3. Discussion
Our analysis of root transcriptomes of two barley genotypes, which differed in their level of drought tolerance, allowed us to select several genes encoding transcription factors that may be involved in better drought survival. Among the ten genes that were specifically activated or repressed in roots of drought-tolerant CamB, one encodes the TSO1-like CXC protein, which is the homolog of the human TESMIN gene that is expressed mainly in testes and ovaries [
21]. In Arabidopsis, the TSO1 gene functions in floral tissue development, inflorescence meristem organization, and control of cell division [
22]. Importantly, it is required for the correct organization of shoot and root apical meristems [
23]. It was shown that TSO1 acts as a repressor of the
MYB3R1 gene, which in turn maintains the repressed state of G2/M-specific genes in the roots, preventing cell proliferation. Thus, high expression of
TSO1 allows the maintenance of root proliferation in the root meristematic zone [
23]. In our study, the up-regulation of the
TSO1-like gene in CamB roots suggests that it may be involved in the promotion of better drought tolerance of this genotype.
In our data set, no differential expression of the
MYB3R1 homologue was noticed, but we found two other genes from the MYB superfamily, belonging to the GARP-G2-like group that were specific to CamB roots (HORVU2Hr1G020140 and HORVU7Hr1G096430). The first one was up-regulated and was annotated as two-component response regulator
ARR18, but the homology search in Ensembl Plants database showed that its orthologues in Arabidopsis (
HRS1,
HHO2, or
HHO3) and rice (
NIGT1) are involved in nitrate and phosphate signaling in roots [
24] and in the presence of nitrate they repress the nitrate-starvation response [
25]. The second one was down-regulated in CamB roots and is the orthologue of Arabidopsis
PHL6 and rice
PHR4 genes, that are activated upon limiting phosphate availability and regulate phosphate-starvation response pathway [
26]. It was shown that high nitrate reduces lateral root elongation [
27] and a similar observation was true for drought treated plants [
28]. On the other hand, phosphorus starvation increases lateral root formation and the density of root hairs [
27], placing these genes in a pathway that may influence the root plasticity in response to the soil environment. Expression pattern of barley orthologues of NIGH1 and PHR4 observed in our study suggests that they may also play a role in drought response although their precise function in this type of stress remains to be elucidated.

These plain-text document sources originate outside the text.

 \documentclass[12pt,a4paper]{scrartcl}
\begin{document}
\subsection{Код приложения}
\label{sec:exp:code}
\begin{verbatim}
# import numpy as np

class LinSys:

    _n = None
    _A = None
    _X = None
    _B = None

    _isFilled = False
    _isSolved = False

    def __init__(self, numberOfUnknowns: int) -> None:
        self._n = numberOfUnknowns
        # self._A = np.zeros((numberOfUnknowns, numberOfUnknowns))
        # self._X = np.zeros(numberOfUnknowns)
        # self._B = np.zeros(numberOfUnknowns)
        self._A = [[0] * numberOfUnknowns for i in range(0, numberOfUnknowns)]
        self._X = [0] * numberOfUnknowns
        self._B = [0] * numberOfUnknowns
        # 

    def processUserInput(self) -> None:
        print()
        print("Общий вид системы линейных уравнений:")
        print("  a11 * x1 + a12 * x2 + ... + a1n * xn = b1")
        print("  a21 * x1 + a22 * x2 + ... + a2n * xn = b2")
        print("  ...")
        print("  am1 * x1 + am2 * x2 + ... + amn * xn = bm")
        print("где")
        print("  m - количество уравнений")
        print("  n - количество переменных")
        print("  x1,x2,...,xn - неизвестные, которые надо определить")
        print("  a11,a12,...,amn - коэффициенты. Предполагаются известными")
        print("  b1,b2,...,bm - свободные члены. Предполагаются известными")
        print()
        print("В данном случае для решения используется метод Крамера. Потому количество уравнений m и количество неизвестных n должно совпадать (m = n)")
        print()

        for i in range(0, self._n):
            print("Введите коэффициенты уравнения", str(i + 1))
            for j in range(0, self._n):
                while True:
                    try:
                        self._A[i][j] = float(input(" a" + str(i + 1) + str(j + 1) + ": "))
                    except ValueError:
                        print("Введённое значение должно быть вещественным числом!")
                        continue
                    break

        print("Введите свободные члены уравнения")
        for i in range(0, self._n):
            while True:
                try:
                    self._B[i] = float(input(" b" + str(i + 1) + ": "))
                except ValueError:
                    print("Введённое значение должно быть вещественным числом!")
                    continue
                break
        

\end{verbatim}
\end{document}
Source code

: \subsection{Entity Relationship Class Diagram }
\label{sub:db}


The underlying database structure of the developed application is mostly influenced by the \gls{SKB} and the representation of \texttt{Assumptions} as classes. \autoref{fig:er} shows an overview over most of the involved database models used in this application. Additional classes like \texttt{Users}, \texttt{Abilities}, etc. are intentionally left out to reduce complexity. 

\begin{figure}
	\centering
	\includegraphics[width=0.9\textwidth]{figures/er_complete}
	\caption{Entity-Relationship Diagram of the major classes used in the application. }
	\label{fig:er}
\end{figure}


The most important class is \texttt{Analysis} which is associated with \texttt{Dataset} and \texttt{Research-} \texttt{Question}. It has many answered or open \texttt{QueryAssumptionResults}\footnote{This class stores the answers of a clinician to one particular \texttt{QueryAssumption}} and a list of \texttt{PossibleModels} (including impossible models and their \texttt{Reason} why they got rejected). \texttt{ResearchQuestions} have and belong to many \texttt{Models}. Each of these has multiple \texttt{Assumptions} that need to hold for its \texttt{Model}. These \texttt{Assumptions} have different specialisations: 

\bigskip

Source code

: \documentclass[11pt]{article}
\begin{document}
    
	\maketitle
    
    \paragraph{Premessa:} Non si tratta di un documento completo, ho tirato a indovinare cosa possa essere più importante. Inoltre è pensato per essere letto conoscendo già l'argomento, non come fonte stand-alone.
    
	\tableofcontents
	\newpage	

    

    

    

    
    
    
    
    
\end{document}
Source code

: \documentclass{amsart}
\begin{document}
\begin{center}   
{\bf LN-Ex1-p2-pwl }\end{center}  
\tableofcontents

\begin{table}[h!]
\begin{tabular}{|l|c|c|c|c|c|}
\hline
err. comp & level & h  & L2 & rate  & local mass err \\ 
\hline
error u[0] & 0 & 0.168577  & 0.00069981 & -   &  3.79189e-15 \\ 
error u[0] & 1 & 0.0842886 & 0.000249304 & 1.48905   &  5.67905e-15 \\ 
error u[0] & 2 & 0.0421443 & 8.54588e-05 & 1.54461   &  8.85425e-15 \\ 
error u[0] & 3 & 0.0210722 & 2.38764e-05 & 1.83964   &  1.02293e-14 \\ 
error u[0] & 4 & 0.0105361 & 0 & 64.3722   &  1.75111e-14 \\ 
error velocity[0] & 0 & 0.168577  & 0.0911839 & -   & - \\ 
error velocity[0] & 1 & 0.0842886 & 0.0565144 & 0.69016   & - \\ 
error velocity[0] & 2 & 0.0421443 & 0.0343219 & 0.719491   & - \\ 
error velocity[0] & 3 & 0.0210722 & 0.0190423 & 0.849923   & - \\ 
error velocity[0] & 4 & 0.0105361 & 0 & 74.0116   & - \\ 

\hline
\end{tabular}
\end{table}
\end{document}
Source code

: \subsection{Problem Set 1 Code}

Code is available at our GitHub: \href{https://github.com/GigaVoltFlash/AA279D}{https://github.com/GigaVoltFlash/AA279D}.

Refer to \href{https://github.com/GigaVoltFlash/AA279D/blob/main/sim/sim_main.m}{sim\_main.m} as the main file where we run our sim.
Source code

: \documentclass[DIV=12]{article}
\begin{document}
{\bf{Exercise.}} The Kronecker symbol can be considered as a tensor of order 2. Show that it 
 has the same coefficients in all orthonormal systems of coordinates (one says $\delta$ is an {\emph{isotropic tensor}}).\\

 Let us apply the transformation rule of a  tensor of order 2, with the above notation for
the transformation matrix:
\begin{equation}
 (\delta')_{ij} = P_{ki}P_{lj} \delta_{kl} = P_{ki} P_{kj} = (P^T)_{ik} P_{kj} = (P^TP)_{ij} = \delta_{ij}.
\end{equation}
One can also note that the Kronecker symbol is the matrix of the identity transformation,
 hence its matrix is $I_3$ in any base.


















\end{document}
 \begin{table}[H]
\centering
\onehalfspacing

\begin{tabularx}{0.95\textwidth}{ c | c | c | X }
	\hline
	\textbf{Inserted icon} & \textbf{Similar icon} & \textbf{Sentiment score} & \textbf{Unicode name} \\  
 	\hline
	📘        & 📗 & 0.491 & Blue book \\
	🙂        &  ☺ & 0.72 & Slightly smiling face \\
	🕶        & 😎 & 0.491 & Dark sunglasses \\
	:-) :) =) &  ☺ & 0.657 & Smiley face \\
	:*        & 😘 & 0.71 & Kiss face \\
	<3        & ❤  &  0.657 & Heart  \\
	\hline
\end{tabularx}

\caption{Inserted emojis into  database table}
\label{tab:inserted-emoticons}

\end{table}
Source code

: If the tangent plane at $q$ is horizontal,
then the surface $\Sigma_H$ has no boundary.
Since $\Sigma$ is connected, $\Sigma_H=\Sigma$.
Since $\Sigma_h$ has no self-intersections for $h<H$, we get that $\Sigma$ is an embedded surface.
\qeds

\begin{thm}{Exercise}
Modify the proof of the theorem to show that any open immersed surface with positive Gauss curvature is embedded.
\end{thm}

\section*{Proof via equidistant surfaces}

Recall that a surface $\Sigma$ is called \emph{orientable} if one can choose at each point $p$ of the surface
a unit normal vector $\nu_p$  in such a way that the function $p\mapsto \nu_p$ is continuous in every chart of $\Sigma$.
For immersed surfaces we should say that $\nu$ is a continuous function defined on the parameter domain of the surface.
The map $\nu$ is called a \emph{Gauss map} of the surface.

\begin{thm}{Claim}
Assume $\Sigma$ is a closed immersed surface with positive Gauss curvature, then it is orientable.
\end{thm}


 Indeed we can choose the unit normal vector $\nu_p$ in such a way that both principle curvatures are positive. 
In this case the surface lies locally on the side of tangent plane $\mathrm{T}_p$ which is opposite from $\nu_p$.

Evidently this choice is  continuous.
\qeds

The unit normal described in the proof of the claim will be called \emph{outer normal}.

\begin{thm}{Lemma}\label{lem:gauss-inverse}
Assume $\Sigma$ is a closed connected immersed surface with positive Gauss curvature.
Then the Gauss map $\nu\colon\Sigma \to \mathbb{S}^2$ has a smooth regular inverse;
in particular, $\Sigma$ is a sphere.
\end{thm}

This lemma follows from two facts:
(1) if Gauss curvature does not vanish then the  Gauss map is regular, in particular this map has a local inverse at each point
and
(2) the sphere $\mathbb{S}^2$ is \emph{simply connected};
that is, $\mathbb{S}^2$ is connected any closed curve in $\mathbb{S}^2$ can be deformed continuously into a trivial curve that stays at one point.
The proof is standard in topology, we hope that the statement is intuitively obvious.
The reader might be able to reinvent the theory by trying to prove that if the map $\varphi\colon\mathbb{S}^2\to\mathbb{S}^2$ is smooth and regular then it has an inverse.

An interesting gene (HORVU5Hr1G062040) that was up-regulated in CamB roots shows similarity to human
SCAI, the suppressor of cancer cell invasion gene that inhibits the invasive migration of tumor cells [
29]. SCAI protein interacts with KDM3B, a histone demethylase protein that removes methyl groups from H3K9me1/2, which is the mark of repressed chromatin state [
30], and with the SWI/SNF chromatin remodeling complex [
31]. Thus, the HORVU5Hr1G062040 gene plays a role in the regulation of chromatin status and its transcriptional availability. Two other DEGs involved in epigenetic regulation were found in CamB roots: a down-regulated HORVU5Hr1G061120 gene encoding a bromo-adjacent homology (BAH) domain-containing protein and an up-regulated HORVU6Hr1G034680 gene for a methyl-CpG-binding domain-containing protein. The proteins with a BAH domain recognize methylated state of histone H3 lysines that are the hallmarks of the heterochromatin [
32]. The methyl-CpG-binding proteins interact with methylated CpG sites in DNA and are also responsible for silencing the target chromatin regions [
33]. The direction of expression changes of these genes in the roots of the CamB genotype suggests that the efficient response to drought may require the formation of an active chromatin status of genes that are targeted by SCAI and BAH proteins. The repression of transcription of other genes, which are under the regulation mediated by the methyl-CpG-binding protein, may be also needed.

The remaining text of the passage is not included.